Large language models (LLMs) have emerged as powerful tools for medical information retrieval, yet their accuracy and depth remain limited in specialized domains such as Alzheimer's disease (AD), a growing global health challenge. To address this gap, we introduce AD-GPT, a domain-specific generative pre-trained transformer designed to enhance the retrieval and analysis of AD-related genetic and neurobiological information. AD-GPT integrates diverse biomedical data sources, including potential AD-associated genes, molecular genetic information, and key gene variants linked to brain regions. We develop a stacked LLM architecture combining Llama3 and BERT, optimized for four critical tasks in AD research: (1) genetic information retrieval, (2) gene-brain region relationship assessment, (3) gene-AD relationship analysis, and (4) brain region-AD relationship mapping. Comparative evaluations against state-of-the-art LLMs demonstrate AD-GPT's superior precision and reliability across these tasks, underscoring its potential as a robust and specialized AI tool for advancing AD research and biomarker discovery.

Figures (6)

• Figure 1: Overview of the AD-GPT workflow. AD-GPT integrates multimodal data from publicly available databases, including OMIM and the GTEx Project, to systematically extract AD-related information. This information is curated into four specialized textual corpora, each designed to support distinct research tasks. The system builds upon pre-trained Llama and BERT models, further fine-tuned to enhance performance in domain-specific applications. Model efficacy is benchmarked against state-of-the-art language models using diverse evaluation metrics. To facilitate accessibility and usability, the entire framework is encapsulated within a Docker container and equipped with an interactive GUI, enabling seamless deployment for AD research.
• Figure 2: Performance comparison of different language models across four tasks. (a) Accuracy in Task 1 for answering gene-attribute-related questions. (b) Precision, recall, and F1 score in Task 2 for identifying gene–brain region relationships. (c) Average precision and relevance scores (0–5) in Task 3 rated by experts. (d) Average precision and relevance scores (0–5) in Task 4 rated by experts.
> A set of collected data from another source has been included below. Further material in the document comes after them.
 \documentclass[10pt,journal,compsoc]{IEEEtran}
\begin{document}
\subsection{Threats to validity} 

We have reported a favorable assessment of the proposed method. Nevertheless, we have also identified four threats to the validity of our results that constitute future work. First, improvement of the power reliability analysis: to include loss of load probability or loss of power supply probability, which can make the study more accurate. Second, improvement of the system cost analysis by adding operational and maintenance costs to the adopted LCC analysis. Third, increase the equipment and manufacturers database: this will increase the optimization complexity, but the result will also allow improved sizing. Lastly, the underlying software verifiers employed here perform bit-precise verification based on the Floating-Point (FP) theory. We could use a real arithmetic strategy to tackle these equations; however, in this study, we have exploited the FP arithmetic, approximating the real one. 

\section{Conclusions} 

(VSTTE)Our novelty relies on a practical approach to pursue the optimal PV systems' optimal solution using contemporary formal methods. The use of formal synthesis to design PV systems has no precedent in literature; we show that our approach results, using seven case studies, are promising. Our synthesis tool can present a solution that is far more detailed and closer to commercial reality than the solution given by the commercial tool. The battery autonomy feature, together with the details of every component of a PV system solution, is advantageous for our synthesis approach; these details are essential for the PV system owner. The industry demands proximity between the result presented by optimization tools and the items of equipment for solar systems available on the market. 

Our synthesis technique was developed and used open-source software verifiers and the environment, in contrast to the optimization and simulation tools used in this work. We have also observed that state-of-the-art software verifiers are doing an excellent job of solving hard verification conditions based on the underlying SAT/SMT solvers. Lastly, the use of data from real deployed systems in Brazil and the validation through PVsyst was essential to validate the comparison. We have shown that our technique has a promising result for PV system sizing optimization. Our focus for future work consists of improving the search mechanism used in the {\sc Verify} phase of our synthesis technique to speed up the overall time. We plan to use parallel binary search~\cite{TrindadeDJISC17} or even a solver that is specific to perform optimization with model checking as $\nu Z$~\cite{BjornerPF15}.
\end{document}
• Figure 3: Performance improvements of AD-GPT following QLoRA fine-tuning on Tasks 3 and 4. The QLoRA fine-tuning process substantially shifted the distributions of precision and relevance scores for both tasks. Two-sided paired $t$-tests were conducted to evaluate the statistical significance of these metric improvements. Cohen’s d and 95% confidence intervals are reported to quantify the effect sizes.
• Figure 4: Representative questions randomly selected from Tasks 1-4 and the responses generated by AD-GPT and its counterparts. AD-GPT consistently demonstrates more accurate, specific, and evidence-backed answers across a range of genomic and disease-association queries.
• Figure 5: Integration of genetic data from GTEx and OMIM. GTEx provides gene location and QTL data, while OMIM offers gene descriptions and disease associations for AD research.